Exercise:
The full set of entries below, restated word for word and stripped of images, is the expected result.
_ _ _ _
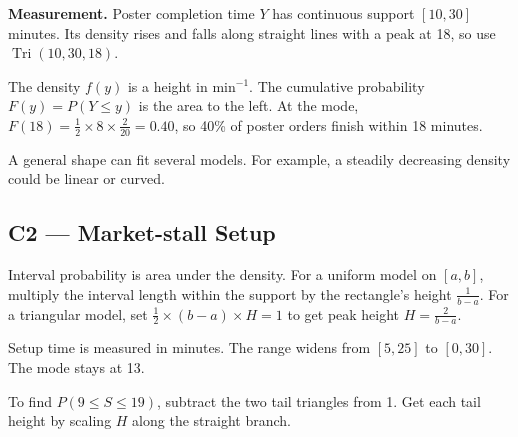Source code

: \textbf{Measurement.} Poster completion time \(Y\) has continuous support \([10,30]\) minutes. Its density rises and falls along straight lines with a peak at 18, so use \(\operatorname{Tri}(10,30,18)\).

The density \(f(y)\) is a height in \(\mathrm{min}^{-1}\). The cumulative probability \(F(y)=P(Y\le y)\) is the area to the left. At the mode, \(F(18)=\frac{1}{2}\times8\times\frac{2}{20}=0.40\), so 40\% of poster orders finish within 18 minutes.

A general shape can fit several models. For example, a steadily decreasing density could be linear or curved.

\subsection*{C2 --- Market-stall Setup}

Interval probability is area under the density. For a uniform model on \([a,b]\), multiply the interval length within the support by the rectangle's height \(\frac{1}{b-a}\). For a triangular model, set \(\frac{1}{2}\times(b-a)\times H=1\) to get peak height \(H=\frac{2}{b-a}\).

\begin{center}
  \par
  {\small Setup time is measured in minutes. The range widens from \([5,25]\) to \([0,30]\). The mode stays at 13.\par}
\end{center}

To find \(P(9\le S\le19)\), subtract the two tail triangles from 1. Get each tail height by scaling \(H\) along the straight branch.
_ _ _ _
Exercise answer:
Source code

: \textbf{Measurement.} Poster completion time \(Y\) has continuous support \([10,30]\) minutes. Its density rises and falls along straight lines with a peak at 18, so use \(\operatorname{Tri}(10,30,18)\).

The density \(f(y)\) is a height in \(\mathrm{min}^{-1}\). The cumulative probability \(F(y)=P(Y\le y)\) is the area to the left. At the mode, \(F(18)=\frac{1}{2}\times8\times\frac{2}{20}=0.40\), so 40\% of poster orders finish within 18 minutes.

A general shape can fit several models. For example, a steadily decreasing density could be linear or curved.

\subsection*{C2 --- Market-stall Setup}

Interval probability is area under the density. For a uniform model on \([a,b]\), multiply the interval length within the support by the rectangle's height \(\frac{1}{b-a}\). For a triangular model, set \(\frac{1}{2}\times(b-a)\times H=1\) to get peak height \(H=\frac{2}{b-a}\).

\begin{center}
  \par
  {\small Setup time is measured in minutes. The range widens from \([5,25]\) to \([0,30]\). The mode stays at 13.\par}
\end{center}

To find \(P(9\le S\le19)\), subtract the two tail triangles from 1. Get each tail height by scaling \(H\) along the straight branch.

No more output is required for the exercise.